• _How to complete this task_:
Filter the entries for lines with the word "tests".
╭──
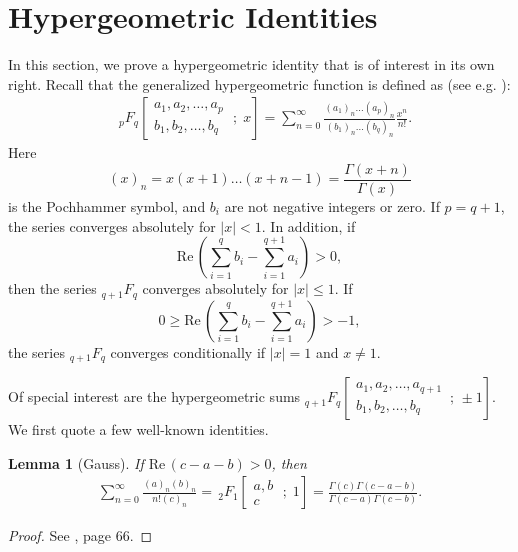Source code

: \documentclass[reqno]{amsart}
\newtheorem{lemma}[theorem]{Lemma}
\theoremstyle{definition}
\theoremstyle{remark}
\numberwithin{equation}{section}
\begin{document}
\section{Hypergeometric Identities }
In this section, we prove a hypergeometric identity that is of interest in its own right. Recall that the generalized hypergeometric function is defined as (see e.g. \cite{4}):
\begin{align*}
&_{p}F_{q}\left[\begin{aligned} a_1, a_2,   \ldots, a_p\\b_1, b_2, \ldots, b_q\end{aligned}\;;\;x\right]=\sum_{n=0}^{\infty}
\frac{(a_1)_n\ldots (a_p)_n}{(b_1)_n\ldots (b_q)_n}\frac{x^n}{n!}.
\end{align*}Here $$(x)_n=x(x+1)\ldots(x+n-1)=\frac{\Gamma(x+n)}{\Gamma(x)}$$
is the Pochhammer symbol, and $b_i$ are not negative integers or zero. If $p=q+1$, the series converges absolutely for $|x|<1$. In addition, if
$$\text{Re}\,\left(\sum_{i=1}^q b_i-\sum_{i=1}^{q+1}a_i\right)>0,$$
then the series $_{q+1}F_q$ converges absolutely for $|x|\leq 1$. If
$$0\geq \text{Re}\,\left(\sum_{i=1}^q b_i-\sum_{i=1}^{q+1}a_i\right)>-1,$$
the series $_{q+1}F_q$ converges conditionally if $|x|= 1$ and $x\neq 1$.

Of special interest are the hypergeometric sums
$\displaystyle
_{q+1}F_{q}\left[\begin{aligned} a_1, a_2,   \ldots, a_{q+1}\\b_1, b_2, \ldots, b_q\quad\end{aligned}\,;\,\pm 1\right]$. We first quote a few well-known identities.
\begin{lemma}[Gauss]\label{lemma7}
If $\text{Re}\,(c-a-b)>0$, then
\begin{align*}
\sum_{n=0}^{\infty}\frac{(a)_n(b)_n}{n! (c)_n}=\,_2F_1\left[\begin{aligned} a, b\\ c\;\;\end{aligned}\;;\;1\right]=\frac{\Gamma(c)\Gamma(c-a-b)}{\Gamma(c-a)\Gamma(c-b)}.
\end{align*}
\end{lemma}
\begin{proof}
See \cite{4}, page 66.
\end{proof}
\end{document}
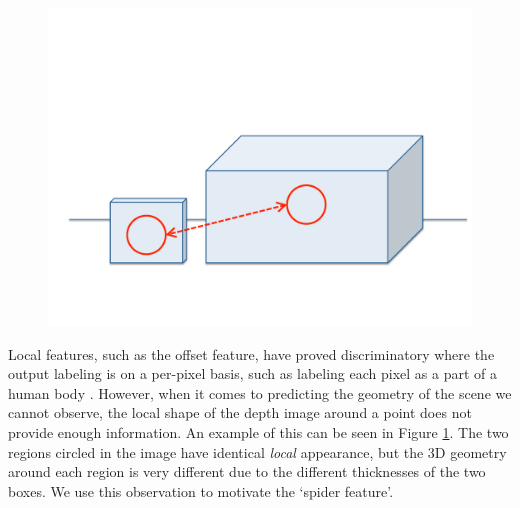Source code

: \documentclass[10pt,twocolumn,letterpaper]{article}
\newcommand{\todo}[1]{\textcolor{red}{TODO: #1}}
\begin{document}
\begin{figure}
  \centering
  \vspace{-15pt}
    \includegraphics[width=0.45\columnwidth]{features_1}
    \vspace{-10pt}
  \caption{}%
    \label{fig:patch_problems}
\end{figure}
Local features, such as the offset feature, have proved discriminatory where the output labeling is on a per-pixel basis, such as labeling each pixel as a part of a human body \cite{shotton-cvpr-2011}.
However, when it comes to predicting the geometry of the scene we cannot observe, the local shape of the depth image around a point does not provide enough information.
An example of this can be seen in Figure \ref{fig:patch_problems}.
The two regions circled in the image have identical \emph{local} appearance, but the 3D geometry around each region is very different due to the different thicknesses of the two boxes.
We use this observation to motivate the `spider feature'.



\end{document}

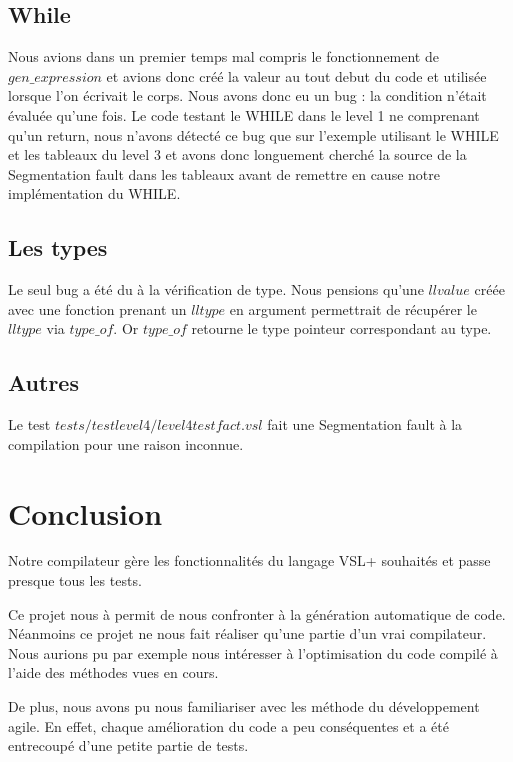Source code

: \documentclass[10pt,a4paper]{article}
\begin{document}
\subsection{While}

Nous avions dans un premier temps mal compris le fonctionnement de $gen\_expression$ et avions donc cr\'e\'e la valeur au tout debut du code et utilis\'ee lorsque l'on \'ecrivait le corps. Nous avons donc eu un bug : la condition n'\'etait \'evalu\'ee qu'une fois. Le code testant le WHILE dans le level 1 ne comprenant qu'un return, nous n'avons d\'etect\'e ce bug que sur l'exemple utilisant le WHILE et les tableaux du level 3 et avons donc longuement cherch\'e la source de la Segmentation fault dans les tableaux avant de remettre en cause notre impl\'ementation du WHILE. 

\subsection{Les types} 

Le seul bug a \'et\'e du \`a la v\'erification de type. Nous pensions qu'une $llvalue$ cr\'e\'ee avec une fonction prenant un $lltype$ en argument permettrait de r\'ecup\'erer le $lltype$ via $type\_of$. Or $type\_of$ retourne le type pointeur correspondant au type.

\subsection{Autres}

Le test $tests/testlevel4/level4testfact.vsl$ fait une Segmentation fault \`a la compilation pour une raison inconnue.

\section{Conclusion}

Notre compilateur gère les fonctionnalités du langage VSL+ souhaités et passe presque tous les tests.

Ce projet nous à permit de nous confronter à la génération automatique de code. 
Néanmoins ce projet ne nous fait réaliser qu'une partie d'un vrai compilateur. Nous aurions pu par exemple nous intéresser à l'optimisation du code compilé à l'aide des méthodes vues en cours.

De plus, nous avons pu nous familiariser avec les méthode du développement agile. En effet, chaque amélioration du code a peu conséquentes et a été entrecoupé d'une petite partie de tests.
\end{document}
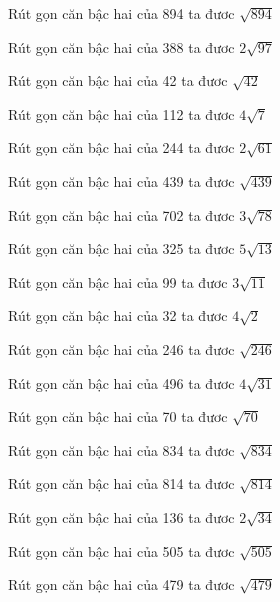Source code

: \documentclass[12pt,a4paper]{article}
\begin{document}
\begin{ex}
Rút gọn căn bậc hai của 894 ta đươc $\sqrt{894}$
\end{ex}
\begin{ex}
Rút gọn căn bậc hai của 388 ta đươc $2\sqrt{97}$
\end{ex}
\begin{ex}
Rút gọn căn bậc hai của 42 ta đươc $\sqrt{42}$
\end{ex}
\begin{ex}
Rút gọn căn bậc hai của 112 ta đươc $4\sqrt{7}$
\end{ex}
\begin{ex}
Rút gọn căn bậc hai của 244 ta đươc $2\sqrt{61}$
\end{ex}
\begin{ex}
Rút gọn căn bậc hai của 439 ta đươc $\sqrt{439}$
\end{ex}
\begin{ex}
Rút gọn căn bậc hai của 702 ta đươc $3\sqrt{78}$
\end{ex}
\begin{ex}
Rút gọn căn bậc hai của 325 ta đươc $5\sqrt{13}$
\end{ex}
\begin{ex}
Rút gọn căn bậc hai của 99 ta đươc $3\sqrt{11}$
\end{ex}
\begin{ex}
Rút gọn căn bậc hai của 32 ta đươc $4\sqrt{2}$
\end{ex}
\begin{ex}
Rút gọn căn bậc hai của 246 ta đươc $\sqrt{246}$
\end{ex}
\begin{ex}
Rút gọn căn bậc hai của 496 ta đươc $4\sqrt{31}$
\end{ex}
\begin{ex}
Rút gọn căn bậc hai của 70 ta đươc $\sqrt{70}$
\end{ex}
\begin{ex}
Rút gọn căn bậc hai của 834 ta đươc $\sqrt{834}$
\end{ex}
\begin{ex}
Rút gọn căn bậc hai của 814 ta đươc $\sqrt{814}$
\end{ex}
\begin{ex}
Rút gọn căn bậc hai của 136 ta đươc $2\sqrt{34}$
\end{ex}
\begin{ex}
Rút gọn căn bậc hai của 505 ta đươc $\sqrt{505}$
\end{ex}
\begin{ex}
Rút gọn căn bậc hai của 479 ta đươc $\sqrt{479}$
\end{ex}
\end{document}
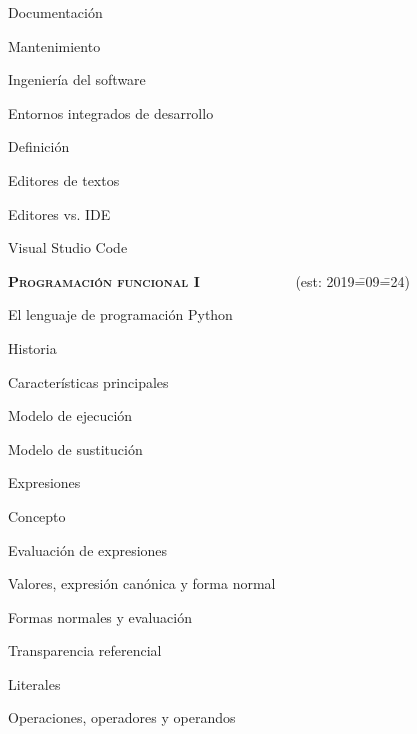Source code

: \begin{longenum}
\begin{longenum}
\begin{longenum}
            \item Documentación
            \item Mantenimiento
            \item Ingeniería del software
        \end{longenum}
        \item Entornos integrados de desarrollo
        \begin{longenum}
            \item Definición
            \item Editores de textos
            \item Editores vs. IDE
            \item Visual Studio Code
        \end{longenum}
    \end{longenum}
    \item \textbf{\textsc{Programación funcional I}} \ \ \ \ \ \ \ \ \ \ \ \ \ (est: 2019\==09\==24)
    \begin{longenum}
        \item El lenguaje de programación Python
        \begin{longenum}
            \item Historia
            \item Características principales
        \end{longenum}
        \item Modelo de ejecución
        \begin{longenum}
            \item Modelo de sustitución
        \end{longenum}
        \item Expresiones
        \begin{longenum}
            \item Concepto
            \item Evaluación de expresiones
            \begin{longenum}
                \item Valores, expresión canónica y forma normal
                \item Formas normales y evaluación
                \item Transparencia referencial
            \end{longenum}
            \item Literales
            \item Operaciones, operadores y operandos

\end{longenum}
\end{longenum}
\end{longenum}
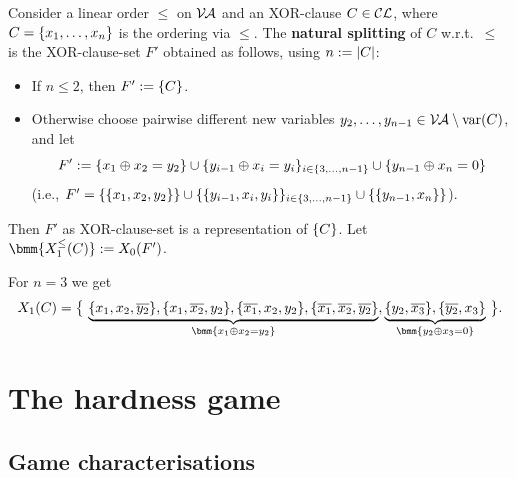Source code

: \documentclass[12pt]{book}
\begin{document}
\begin{defi}\label{def:1softxor}
  \cite{h8} Consider a linear order $\le$ on $\mathcal{V\hspace{-0.1em}A}$ and an XOR-clause $C \in \mathcal{CL}$, where $C = \{ x_1,\dots,x_n \}$ is the ordering via $\le$. 
  The \textbf{natural splitting} of $C$ w.r.t.\ $\le$ is the XOR-clause-set $F'$ obtained as follows, using $n := \lvert C \rvert$:
  \begin{itemize}
  \item If $n \le 2$, then $F' := \{ C \}$.
  \item Otherwise choose pairwise different new variables $y_2, \dots, y_{n-1} \in \mathcal{V\hspace{-0.1em}A} \setminus \operatorname{var}(C)$, and let
    \begin{displaymath}
      F' := \{ x_1 \oplus x_2 = y_2 \} \cup \{ y_{i-1} \oplus x_i = y_i \}_{i \in \{ 3, \dots, n-1 \}} \cup \{ y_{n-1} \oplus x_n = 0 \}
    \end{displaymath}
    (i.e., $F' = \{ \{ x_1,x_2,y_2 \} \} \cup \{ \{ y_{i-1},x_i,y_{i} \} \}_{i \in \{ 3, \dots, n-1 \}} \cup \{ \{ y_{n-1},x_n \} \}$).
  \end{itemize}
  Then $F'$ as XOR-clause-set is a representation of $\{ C \}$. Let $\bmm{X_1^{\le}(C)} := X_0(F')$.
\end{defi}

\begin{examp}\label{exp:xortrans}
  \cite{h8} For $n = 3$ we get
  \begin{displaymath}
    X_1(C) = \setb{ \underbrace{\set{x_1,x_2,\ol{y_2}}, \set{x_1,\ol{x_2},y_2}, \set{\ol{x_1},x_2, y_2}, 
	\set{\ol{x_1},\ol{x_2},\ol{y_2}}}_{\bmm{x_1 \oplus x_2 = y_2}},\underbrace{\set{y_2,\ol{x_3}}, \set{\ol{y_2},x_3} }_{\bmm{y_2 \oplus x_3 = 0}} }.
  \end{displaymath}
\end{examp}

\chapter{The hardness game}
\label{cha:hdgame}

\section{Game characterisations}
\label{sec:game-charc}
\end{document}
╰──
• _Written response_:
Le test $tests/testlevel4/level4testfact.vsl$ fait une Segmentation fault \`a la compilation pour une raison inconnue.
Notre compilateur gère les fonctionnalités du langage VSL+ souhaités et passe presque tous les tests.
De plus, nous avons pu nous familiariser avec les méthode du développement agile. En effet, chaque amélioration du code a peu conséquentes et a été entrecoupé d'une petite partie de tests.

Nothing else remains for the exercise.